** Records provided follows **
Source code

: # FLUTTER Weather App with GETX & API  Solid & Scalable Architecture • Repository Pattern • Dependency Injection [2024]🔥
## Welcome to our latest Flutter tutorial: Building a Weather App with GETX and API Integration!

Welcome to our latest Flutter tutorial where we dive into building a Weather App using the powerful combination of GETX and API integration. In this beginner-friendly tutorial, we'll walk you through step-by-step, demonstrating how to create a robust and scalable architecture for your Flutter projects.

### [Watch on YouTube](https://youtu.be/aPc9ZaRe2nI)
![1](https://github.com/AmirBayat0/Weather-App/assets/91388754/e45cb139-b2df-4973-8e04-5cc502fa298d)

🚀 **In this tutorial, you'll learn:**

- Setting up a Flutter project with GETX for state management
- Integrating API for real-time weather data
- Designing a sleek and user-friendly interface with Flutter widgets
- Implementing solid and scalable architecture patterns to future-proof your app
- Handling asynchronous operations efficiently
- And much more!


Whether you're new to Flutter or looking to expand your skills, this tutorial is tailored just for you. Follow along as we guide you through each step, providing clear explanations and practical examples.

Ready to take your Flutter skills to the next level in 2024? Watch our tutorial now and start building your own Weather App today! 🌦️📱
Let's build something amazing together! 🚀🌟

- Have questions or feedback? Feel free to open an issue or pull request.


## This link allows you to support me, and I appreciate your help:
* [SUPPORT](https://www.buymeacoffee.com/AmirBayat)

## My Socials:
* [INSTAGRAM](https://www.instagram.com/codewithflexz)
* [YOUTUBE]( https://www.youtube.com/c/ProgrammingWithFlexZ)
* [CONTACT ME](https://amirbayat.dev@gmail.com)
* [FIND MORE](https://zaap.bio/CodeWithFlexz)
** End of Records provided **
Exercise goal →
Output all of the records above exactly as they appear.

Answer section →
Source code

: # FLUTTER Weather App with GETX & API  Solid & Scalable Architecture • Repository Pattern • Dependency Injection [2024]🔥
## Welcome to our latest Flutter tutorial: Building a Weather App with GETX and API Integration!

Welcome to our latest Flutter tutorial where we dive into building a Weather App using the powerful combination of GETX and API integration. In this beginner-friendly tutorial, we'll walk you through step-by-step, demonstrating how to create a robust and scalable architecture for your Flutter projects.

### [Watch on YouTube](https://youtu.be/aPc9ZaRe2nI)
![1](https://github.com/AmirBayat0/Weather-App/assets/91388754/e45cb139-b2df-4973-8e04-5cc502fa298d)

🚀 **In this tutorial, you'll learn:**

- Setting up a Flutter project with GETX for state management
- Integrating API for real-time weather data
- Designing a sleek and user-friendly interface with Flutter widgets
- Implementing solid and scalable architecture patterns to future-proof your app
- Handling asynchronous operations efficiently
- And much more!


Whether you're new to Flutter or looking to expand your skills, this tutorial is tailored just for you. Follow along as we guide you through each step, providing clear explanations and practical examples.

Ready to take your Flutter skills to the next level in 2024? Watch our tutorial now and start building your own Weather App today! 🌦️📱
Let's build something amazing together! 🚀🌟

- Have questions or feedback? Feel free to open an issue or pull request.


## This link allows you to support me, and I appreciate your help:
* [SUPPORT](https://www.buymeacoffee.com/AmirBayat)

## My Socials:
* [INSTAGRAM](https://www.instagram.com/codewithflexz)
* [YOUTUBE]( https://www.youtube.com/c/ProgrammingWithFlexZ)
* [CONTACT ME](https://amirbayat.dev@gmail.com)
* [FIND MORE](https://zaap.bio/CodeWithFlexz)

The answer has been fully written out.